Scan the data below. Pull out each line where "have" occurs.

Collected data

****

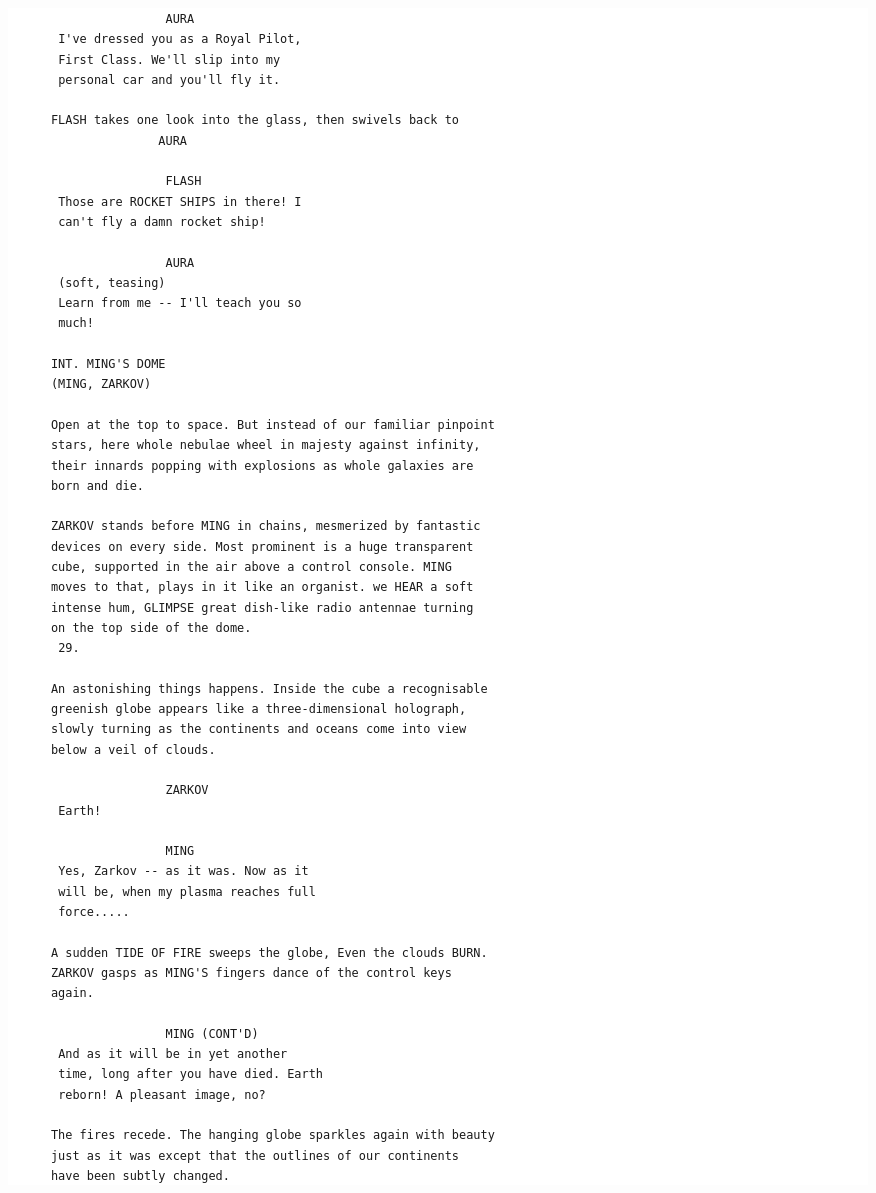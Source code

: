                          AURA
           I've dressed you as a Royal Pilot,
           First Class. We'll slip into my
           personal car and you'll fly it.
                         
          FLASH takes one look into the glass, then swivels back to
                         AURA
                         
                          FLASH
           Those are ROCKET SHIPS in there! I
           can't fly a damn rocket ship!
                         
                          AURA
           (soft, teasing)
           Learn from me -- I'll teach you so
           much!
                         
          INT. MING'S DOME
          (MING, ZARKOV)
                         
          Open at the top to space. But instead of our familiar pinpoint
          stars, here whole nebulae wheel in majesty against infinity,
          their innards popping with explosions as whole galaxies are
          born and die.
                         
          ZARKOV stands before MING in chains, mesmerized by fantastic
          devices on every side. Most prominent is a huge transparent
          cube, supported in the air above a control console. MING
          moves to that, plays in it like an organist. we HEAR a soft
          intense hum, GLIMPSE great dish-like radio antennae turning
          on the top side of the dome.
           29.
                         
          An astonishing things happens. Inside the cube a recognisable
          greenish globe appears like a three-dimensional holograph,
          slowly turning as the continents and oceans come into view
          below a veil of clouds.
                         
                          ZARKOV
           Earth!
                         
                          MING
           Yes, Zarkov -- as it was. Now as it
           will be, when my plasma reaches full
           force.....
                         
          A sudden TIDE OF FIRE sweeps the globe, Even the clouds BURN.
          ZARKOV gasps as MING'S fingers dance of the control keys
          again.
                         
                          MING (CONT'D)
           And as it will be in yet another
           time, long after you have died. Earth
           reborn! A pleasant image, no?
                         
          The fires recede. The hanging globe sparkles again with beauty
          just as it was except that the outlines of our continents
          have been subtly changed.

****

◆ **Answer for this exercise**
           time, long after you have died. Earth
          have been subtly changed.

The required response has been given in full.